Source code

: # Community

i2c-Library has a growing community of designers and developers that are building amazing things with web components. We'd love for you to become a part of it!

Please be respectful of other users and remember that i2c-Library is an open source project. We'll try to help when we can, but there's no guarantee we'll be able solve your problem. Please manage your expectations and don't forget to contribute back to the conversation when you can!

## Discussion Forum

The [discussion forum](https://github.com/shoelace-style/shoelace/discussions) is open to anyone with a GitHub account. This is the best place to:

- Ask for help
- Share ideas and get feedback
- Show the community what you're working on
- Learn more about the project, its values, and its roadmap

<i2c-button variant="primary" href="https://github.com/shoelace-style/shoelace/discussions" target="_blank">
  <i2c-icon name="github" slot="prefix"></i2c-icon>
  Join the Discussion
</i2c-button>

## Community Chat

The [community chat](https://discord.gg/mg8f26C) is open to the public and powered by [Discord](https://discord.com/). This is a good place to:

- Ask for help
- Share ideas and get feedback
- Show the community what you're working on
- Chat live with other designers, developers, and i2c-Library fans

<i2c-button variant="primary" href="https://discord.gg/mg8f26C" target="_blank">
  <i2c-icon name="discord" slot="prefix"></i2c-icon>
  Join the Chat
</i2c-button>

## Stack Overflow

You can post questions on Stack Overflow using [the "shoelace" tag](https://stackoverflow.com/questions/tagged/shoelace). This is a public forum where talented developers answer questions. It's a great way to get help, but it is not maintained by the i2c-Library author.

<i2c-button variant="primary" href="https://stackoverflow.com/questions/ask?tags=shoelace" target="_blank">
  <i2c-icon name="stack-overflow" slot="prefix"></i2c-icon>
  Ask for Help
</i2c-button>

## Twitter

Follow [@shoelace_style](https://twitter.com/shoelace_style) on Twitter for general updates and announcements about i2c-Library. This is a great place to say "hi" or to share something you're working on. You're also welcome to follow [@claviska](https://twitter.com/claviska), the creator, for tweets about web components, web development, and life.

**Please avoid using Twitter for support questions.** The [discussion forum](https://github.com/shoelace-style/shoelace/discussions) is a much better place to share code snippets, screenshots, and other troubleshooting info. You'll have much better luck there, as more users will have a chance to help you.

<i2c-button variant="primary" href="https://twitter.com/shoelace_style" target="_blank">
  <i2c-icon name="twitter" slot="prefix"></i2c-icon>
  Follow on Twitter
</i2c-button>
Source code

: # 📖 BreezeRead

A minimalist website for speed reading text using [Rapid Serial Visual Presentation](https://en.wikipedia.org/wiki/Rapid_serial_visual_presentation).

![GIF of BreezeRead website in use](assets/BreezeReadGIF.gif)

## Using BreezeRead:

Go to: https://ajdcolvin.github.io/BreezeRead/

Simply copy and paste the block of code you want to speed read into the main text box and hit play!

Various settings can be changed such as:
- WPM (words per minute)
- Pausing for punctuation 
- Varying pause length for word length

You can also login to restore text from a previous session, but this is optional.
==
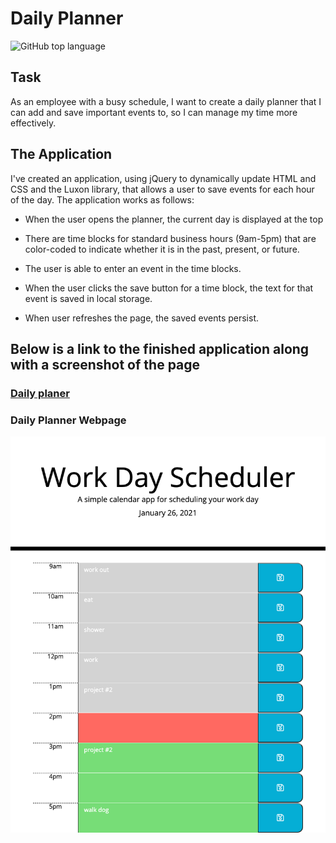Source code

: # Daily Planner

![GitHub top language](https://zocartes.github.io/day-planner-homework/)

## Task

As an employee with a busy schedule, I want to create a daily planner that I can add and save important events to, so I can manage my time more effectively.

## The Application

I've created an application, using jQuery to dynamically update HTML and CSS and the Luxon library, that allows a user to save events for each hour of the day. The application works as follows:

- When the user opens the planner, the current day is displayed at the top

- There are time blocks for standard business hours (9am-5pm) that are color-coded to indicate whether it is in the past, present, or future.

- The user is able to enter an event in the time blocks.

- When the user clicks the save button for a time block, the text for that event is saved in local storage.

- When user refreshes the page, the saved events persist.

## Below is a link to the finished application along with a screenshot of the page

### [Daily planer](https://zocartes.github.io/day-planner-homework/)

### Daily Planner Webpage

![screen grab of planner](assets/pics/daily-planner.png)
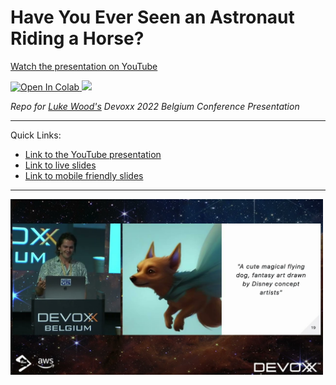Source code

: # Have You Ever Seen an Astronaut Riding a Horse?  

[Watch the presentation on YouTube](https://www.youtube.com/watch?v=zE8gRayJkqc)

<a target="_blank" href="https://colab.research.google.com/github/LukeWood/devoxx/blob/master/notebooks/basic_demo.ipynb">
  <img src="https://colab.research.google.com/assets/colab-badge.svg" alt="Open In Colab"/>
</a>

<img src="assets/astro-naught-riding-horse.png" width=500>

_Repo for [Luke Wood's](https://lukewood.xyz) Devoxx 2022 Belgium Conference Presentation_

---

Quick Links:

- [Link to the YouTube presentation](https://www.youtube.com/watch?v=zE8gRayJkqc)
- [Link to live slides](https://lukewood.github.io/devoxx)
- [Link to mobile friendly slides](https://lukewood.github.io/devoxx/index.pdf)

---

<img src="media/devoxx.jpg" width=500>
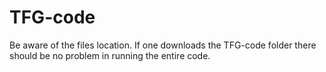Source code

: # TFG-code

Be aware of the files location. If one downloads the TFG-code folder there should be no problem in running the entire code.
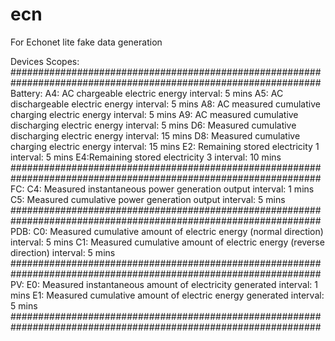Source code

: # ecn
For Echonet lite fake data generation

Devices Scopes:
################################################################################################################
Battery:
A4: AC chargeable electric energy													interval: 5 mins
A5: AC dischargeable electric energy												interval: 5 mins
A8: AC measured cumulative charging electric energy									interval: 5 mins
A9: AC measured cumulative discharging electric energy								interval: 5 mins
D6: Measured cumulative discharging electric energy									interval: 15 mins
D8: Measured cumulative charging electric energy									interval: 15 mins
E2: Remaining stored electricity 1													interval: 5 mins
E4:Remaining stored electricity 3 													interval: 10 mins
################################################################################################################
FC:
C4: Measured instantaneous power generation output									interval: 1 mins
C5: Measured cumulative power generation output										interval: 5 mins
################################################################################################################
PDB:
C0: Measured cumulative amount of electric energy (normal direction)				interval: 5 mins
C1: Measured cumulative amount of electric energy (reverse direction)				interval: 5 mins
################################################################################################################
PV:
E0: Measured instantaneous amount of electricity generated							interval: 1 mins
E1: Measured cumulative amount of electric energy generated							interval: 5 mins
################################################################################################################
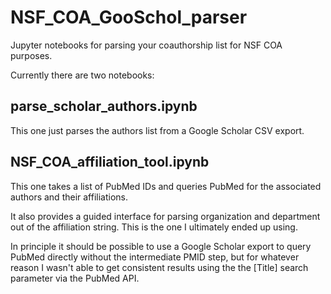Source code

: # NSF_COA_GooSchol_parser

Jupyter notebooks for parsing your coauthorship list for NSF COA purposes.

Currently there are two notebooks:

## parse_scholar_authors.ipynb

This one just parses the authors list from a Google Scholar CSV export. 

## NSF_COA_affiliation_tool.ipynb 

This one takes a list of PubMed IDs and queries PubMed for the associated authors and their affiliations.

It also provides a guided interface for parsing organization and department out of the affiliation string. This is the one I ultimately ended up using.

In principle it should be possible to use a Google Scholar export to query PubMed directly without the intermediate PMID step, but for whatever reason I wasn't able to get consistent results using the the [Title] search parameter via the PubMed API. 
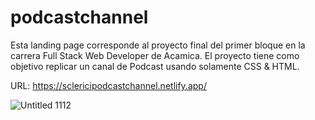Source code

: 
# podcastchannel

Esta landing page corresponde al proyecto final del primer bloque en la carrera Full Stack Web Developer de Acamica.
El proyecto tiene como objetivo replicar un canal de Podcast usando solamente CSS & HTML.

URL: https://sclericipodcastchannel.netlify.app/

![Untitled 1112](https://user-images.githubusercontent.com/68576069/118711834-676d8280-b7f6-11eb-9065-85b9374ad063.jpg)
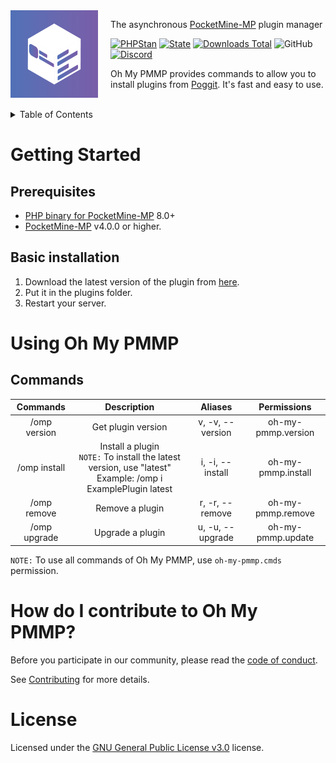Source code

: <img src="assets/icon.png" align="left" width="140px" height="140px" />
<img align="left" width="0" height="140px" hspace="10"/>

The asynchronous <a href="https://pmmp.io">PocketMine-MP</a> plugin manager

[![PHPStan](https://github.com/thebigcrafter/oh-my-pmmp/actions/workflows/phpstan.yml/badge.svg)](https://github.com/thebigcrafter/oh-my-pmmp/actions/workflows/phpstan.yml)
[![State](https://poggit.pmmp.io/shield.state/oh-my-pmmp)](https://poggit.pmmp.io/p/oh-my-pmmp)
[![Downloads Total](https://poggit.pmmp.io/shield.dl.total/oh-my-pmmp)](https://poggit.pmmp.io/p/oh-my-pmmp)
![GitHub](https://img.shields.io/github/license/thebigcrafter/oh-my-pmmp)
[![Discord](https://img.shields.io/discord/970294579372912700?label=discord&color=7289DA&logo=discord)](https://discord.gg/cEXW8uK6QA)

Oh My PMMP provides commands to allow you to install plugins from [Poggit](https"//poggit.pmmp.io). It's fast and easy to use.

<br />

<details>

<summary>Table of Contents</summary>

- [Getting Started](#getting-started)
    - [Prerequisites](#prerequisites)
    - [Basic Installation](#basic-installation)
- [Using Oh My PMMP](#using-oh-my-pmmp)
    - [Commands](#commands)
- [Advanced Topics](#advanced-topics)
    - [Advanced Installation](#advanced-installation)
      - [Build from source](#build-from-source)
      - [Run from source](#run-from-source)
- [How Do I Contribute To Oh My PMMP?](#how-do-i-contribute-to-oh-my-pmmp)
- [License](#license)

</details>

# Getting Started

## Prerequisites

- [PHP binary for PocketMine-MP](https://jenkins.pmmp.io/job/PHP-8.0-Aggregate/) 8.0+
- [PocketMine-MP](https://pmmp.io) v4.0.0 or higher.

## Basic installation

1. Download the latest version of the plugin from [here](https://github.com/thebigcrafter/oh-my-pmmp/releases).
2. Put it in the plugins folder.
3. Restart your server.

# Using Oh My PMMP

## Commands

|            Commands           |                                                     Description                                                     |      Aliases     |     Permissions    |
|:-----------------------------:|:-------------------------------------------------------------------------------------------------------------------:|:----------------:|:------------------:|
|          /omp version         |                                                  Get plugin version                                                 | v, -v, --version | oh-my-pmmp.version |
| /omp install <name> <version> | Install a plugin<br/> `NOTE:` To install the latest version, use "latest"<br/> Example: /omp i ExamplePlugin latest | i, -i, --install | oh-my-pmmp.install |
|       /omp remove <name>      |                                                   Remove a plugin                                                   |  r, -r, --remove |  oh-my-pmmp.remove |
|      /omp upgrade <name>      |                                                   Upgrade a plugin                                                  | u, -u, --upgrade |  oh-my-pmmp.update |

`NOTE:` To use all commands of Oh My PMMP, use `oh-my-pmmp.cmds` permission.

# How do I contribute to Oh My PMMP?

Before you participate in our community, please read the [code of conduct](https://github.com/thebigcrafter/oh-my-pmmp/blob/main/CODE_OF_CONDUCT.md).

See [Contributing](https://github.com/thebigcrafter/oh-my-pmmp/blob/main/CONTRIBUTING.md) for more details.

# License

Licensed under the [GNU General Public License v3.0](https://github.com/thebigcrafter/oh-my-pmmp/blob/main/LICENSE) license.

Activity
Report each line of the data in which "width" occurs.

Answer to the problem
<img src="assets/astro-naught-riding-horse.png" width=500>
<img src="media/devoxx.jpg" width=500>
: <img src="assets/icon.png" align="left" width="140px" height="140px" />
<img align="left" width="0" height="140px" hspace="10"/>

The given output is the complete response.